I have many interests ranging from religion to NFL football. This is a place where I ramble on about whatever I feel like rambling about.

Wednesday, September 20, 2006

The Benefits of Biointuitive Aging

When it is your birthday, you tend to reflect on age, mortality, and what kind of presents you will receive and from whom. Well, a mature person reflects more on age and mortality. It struck me today, as I turned 43 that there are two ways of looking at age, the normal way, and what I will call the biointuitive way. We all know how the normal way of looking at age works. When we are young, we look forward to growing old. When we are teenagers, we think we are older than we really are. When we are in our 20’s and early 30’s, we enjoy how old we are. When we reach our late 30’s and 40’s, we start to realize how old we are getting. When we hit middle age, we have a midlife crisis and try to act like we are 20. Denial is especially useful at this stage of life. When we hit retiring age, we start to forget how old we really are until we pull a muscle getting out of bed.

This is how a biointuitive perspective works. I was born in the United States on 20 September 1963. According to gathered data, this means my life expectancy is approximately 67 years. (Life expectancy is the number of years one can expect to live based on the year of birth, combined with demographic, environmental, and health factors). However, better medicine and an increased awareness of health (e.g. smoking is bad for you) means that my life expectancy pushes around 74. Factor in increasing pollution and increasing work stress, and I think a good ball park figure is 72 years. So I’ll work on the basis of 72 years. This means I can expect to buy the farm sometime around 2035.

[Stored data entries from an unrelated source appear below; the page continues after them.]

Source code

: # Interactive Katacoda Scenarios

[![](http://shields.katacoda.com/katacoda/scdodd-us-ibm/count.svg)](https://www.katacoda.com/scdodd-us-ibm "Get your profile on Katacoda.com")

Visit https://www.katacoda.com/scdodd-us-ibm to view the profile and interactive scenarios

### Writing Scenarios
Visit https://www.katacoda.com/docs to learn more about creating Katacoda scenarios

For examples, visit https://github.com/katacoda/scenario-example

I am talking about life expectancy in chronological solar years. However, if I take my original life expectancy of 67 years at birth, I could say that instead of increasing it to 72 years, I could keep it at 67 years, but say that in biological terms, my year is longer than the 365 day chronological year. Using the ratio of 67 to 72, I could say that one biological year for me is 72/67 chronological years or 1.07 years. This would mean that instead of thinking of myself as 43 chronological years of age, I should think of myself as 40.2 years old (43 chronological age / 1.07 = 40.2 biointuitive years). In short, I have just turned 40. This has the tremendous advantage of making me age more slowly.

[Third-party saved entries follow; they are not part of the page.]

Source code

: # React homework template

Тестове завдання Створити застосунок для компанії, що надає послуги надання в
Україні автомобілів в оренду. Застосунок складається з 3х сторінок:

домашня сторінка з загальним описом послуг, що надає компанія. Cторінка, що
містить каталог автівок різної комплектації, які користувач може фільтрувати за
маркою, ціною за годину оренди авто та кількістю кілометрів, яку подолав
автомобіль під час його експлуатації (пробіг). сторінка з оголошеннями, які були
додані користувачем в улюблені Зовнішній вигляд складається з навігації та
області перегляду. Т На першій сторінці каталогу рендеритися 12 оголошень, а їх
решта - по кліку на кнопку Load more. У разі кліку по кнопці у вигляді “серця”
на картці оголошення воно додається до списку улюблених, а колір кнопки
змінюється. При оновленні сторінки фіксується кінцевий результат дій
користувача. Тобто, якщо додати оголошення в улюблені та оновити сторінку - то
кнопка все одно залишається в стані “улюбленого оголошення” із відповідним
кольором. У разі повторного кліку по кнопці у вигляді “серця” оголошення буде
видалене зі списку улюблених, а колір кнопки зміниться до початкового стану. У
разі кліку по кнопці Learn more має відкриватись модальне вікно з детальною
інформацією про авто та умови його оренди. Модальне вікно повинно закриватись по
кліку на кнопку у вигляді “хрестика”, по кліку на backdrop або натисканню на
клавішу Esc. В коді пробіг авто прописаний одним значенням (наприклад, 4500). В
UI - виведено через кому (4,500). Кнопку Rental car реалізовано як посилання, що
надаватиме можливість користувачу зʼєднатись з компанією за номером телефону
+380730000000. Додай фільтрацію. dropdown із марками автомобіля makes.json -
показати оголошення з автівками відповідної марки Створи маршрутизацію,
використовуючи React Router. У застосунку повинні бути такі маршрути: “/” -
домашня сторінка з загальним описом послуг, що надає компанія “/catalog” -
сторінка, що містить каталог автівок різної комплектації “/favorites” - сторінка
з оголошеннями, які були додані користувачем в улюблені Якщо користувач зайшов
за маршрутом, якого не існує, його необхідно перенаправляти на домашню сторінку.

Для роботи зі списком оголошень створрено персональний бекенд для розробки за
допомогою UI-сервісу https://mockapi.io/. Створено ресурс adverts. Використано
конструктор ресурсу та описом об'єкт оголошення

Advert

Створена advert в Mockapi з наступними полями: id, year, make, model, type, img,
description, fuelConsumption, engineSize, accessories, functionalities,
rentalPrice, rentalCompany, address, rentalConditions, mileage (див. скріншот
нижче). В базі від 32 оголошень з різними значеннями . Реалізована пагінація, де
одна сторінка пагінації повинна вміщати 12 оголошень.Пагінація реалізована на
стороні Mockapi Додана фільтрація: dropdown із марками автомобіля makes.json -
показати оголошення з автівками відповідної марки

Of course, a chief argument against this is that I am merely fudging numbers. This may be technically true (numbers can be made to say anything) but research shows that people who think young, suffer the effects of age less than those who think old. Thus, although there is admittedly some number fudging going on here, biointuitive age calculation has three distinct advantages.

  1. It helps me to think younger and therefore incur the benefits of thinking younger.
  2. Biological age is a true age because it factors in the variables that go into life expectancy calculations, such as demographics, health, and environment. Biointuitive age calculations also factor in increasing life expectancy trends. It is therefore, in fact, a much truer reflection of age than merely incrementing one’s age every 365 days.

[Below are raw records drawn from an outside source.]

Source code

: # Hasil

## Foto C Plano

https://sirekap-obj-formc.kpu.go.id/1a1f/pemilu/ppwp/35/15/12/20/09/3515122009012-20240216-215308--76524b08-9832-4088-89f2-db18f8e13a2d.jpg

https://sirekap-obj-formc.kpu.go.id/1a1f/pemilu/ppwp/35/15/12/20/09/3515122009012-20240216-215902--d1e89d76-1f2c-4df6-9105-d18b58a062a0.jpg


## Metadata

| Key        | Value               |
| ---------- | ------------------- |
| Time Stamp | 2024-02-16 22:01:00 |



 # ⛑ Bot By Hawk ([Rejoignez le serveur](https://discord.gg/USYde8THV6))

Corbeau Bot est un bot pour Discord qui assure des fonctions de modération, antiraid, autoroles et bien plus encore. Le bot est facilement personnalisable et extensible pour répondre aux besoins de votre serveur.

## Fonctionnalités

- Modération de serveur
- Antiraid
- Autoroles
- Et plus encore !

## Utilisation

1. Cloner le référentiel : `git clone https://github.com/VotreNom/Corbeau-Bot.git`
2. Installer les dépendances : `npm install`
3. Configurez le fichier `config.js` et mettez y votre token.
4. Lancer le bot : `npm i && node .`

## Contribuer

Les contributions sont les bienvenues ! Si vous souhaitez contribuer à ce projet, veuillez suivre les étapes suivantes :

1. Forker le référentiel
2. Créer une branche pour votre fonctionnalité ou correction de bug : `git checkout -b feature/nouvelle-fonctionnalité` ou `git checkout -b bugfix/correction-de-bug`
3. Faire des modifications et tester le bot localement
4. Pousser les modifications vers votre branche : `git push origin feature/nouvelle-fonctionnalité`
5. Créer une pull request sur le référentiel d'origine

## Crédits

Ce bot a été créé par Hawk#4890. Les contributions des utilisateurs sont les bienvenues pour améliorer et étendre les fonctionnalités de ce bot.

In almost all parts of the world, women have a higher life expectancy than men. This means that the difference between chronological age and biointuitive age is much more pronounced for women. Women can think even younger than men. This also means that men can say with all honesty: “No, don’t tell me you’re . You don’t look a day over .”


In terms of men and women, a woman born on the same day as I has an original life expectancy of 73 years, but according to research data, has a life expectancy of 79 years if born today. This means a woman born on the same day as I has a biointuitive age of 39.8 years, instead of 40.2 years. Imagine that, a woman who is 43 chronological years old can now say with supreme confidence and truthfulness that she has yet to turn 40.

Therefore I am happy to report that I recently turned 40 years of age and I look forward to aging much more slowly than I used to.